▶ [GIVEN INFORMATION]
*-*-*

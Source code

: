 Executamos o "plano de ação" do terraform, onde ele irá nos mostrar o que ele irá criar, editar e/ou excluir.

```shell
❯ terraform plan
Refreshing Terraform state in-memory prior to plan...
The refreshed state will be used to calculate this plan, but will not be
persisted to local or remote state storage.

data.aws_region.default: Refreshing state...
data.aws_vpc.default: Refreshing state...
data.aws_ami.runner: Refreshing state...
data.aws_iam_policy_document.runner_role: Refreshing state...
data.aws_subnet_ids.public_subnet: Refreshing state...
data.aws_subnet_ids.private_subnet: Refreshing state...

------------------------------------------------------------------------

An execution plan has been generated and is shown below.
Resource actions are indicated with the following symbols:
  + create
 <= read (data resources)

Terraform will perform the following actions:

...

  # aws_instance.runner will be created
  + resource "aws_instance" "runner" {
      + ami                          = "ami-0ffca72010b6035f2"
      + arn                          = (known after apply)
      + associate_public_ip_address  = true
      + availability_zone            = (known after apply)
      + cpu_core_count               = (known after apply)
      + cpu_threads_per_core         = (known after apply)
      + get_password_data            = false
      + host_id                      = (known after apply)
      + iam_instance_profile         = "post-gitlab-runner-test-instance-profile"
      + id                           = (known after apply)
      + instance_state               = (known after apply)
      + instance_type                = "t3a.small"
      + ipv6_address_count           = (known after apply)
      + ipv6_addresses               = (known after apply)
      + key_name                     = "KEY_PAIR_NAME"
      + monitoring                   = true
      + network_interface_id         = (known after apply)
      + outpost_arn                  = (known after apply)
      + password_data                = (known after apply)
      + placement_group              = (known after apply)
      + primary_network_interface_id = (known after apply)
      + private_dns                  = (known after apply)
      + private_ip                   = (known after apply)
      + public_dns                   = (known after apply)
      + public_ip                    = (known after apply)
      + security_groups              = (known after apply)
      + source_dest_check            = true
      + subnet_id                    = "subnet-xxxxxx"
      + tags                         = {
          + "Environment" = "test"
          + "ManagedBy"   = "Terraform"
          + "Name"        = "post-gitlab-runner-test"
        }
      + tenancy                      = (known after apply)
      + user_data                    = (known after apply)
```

*-*-*

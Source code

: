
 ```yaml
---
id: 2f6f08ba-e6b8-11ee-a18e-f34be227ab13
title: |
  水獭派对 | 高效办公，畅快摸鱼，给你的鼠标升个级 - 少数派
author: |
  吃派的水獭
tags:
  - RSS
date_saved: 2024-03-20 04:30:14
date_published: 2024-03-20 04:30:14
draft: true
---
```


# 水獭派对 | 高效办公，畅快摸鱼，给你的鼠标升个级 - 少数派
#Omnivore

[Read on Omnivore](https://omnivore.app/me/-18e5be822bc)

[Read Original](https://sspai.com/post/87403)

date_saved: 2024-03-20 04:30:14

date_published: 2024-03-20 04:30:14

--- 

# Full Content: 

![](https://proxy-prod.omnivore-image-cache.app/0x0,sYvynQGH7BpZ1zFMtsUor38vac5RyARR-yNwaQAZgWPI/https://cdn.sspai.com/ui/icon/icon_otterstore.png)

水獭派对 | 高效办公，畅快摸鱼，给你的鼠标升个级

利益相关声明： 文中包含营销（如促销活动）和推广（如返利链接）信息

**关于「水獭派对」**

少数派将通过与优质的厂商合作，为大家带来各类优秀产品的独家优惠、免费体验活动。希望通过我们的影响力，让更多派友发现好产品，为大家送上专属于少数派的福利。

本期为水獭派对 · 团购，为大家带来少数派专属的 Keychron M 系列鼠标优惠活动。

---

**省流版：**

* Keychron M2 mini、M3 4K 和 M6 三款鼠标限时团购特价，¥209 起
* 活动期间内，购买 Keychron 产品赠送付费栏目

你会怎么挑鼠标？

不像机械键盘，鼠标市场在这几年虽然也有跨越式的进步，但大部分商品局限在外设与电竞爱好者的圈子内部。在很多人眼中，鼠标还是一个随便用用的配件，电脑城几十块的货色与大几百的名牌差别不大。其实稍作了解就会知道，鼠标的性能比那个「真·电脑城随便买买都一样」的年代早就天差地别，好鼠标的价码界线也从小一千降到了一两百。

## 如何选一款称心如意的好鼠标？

*-*-*

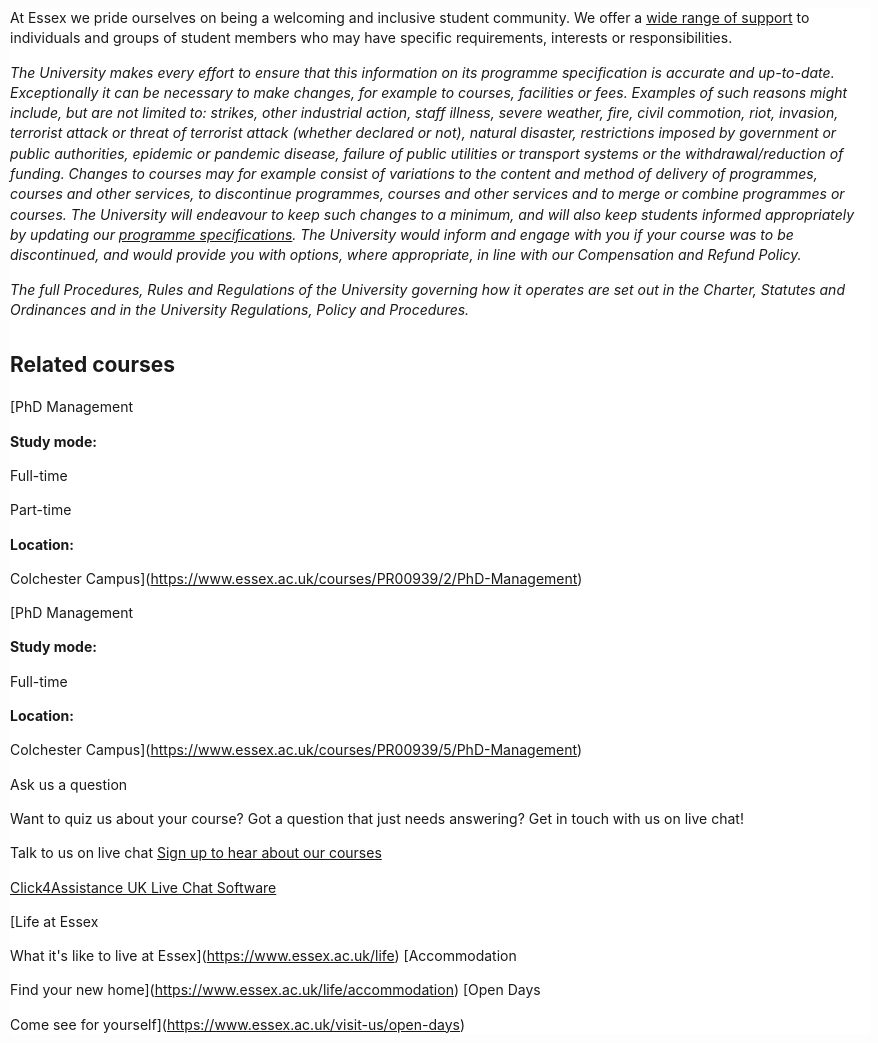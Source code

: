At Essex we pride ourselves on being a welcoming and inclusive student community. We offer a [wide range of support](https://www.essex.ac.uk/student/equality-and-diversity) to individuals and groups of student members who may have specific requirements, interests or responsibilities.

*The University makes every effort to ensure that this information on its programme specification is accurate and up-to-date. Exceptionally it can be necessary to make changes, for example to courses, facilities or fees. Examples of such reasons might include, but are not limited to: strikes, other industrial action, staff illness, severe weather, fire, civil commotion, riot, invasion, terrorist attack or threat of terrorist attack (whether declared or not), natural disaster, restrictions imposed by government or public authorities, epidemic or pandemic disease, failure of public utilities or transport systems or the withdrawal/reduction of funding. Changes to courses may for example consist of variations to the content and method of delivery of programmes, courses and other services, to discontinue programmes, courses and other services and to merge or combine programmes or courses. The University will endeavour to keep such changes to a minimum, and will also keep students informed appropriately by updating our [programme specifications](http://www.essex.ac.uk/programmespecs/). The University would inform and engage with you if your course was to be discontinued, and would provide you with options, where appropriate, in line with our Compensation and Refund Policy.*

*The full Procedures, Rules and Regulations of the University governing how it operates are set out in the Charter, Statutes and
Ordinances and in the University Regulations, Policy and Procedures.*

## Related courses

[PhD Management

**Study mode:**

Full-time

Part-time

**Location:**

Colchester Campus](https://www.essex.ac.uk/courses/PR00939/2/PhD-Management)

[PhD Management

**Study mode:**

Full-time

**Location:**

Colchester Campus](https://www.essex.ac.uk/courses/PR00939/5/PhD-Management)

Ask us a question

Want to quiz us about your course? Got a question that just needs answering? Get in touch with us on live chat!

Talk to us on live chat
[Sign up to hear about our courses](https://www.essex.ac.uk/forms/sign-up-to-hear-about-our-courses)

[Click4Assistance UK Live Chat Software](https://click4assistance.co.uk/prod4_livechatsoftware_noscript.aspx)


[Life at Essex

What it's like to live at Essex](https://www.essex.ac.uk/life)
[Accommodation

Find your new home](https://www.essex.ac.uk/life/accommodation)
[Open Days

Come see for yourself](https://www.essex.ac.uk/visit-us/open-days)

*-*-*

▶ [TASK] Using the listing above, return word for word each line from the one that has "[Sign up to" through the one that has "What it's like", and no line outside that range.

▶ [SOLUTION FOR THIS TASK]
[Sign up to hear about our courses](https://www.essex.ac.uk/forms/sign-up-to-hear-about-our-courses)

[Click4Assistance UK Live Chat Software](https://click4assistance.co.uk/prod4_livechatsoftware_noscript.aspx)


[Life at Essex

What it's like to live at Essex](https://www.essex.ac.uk/life)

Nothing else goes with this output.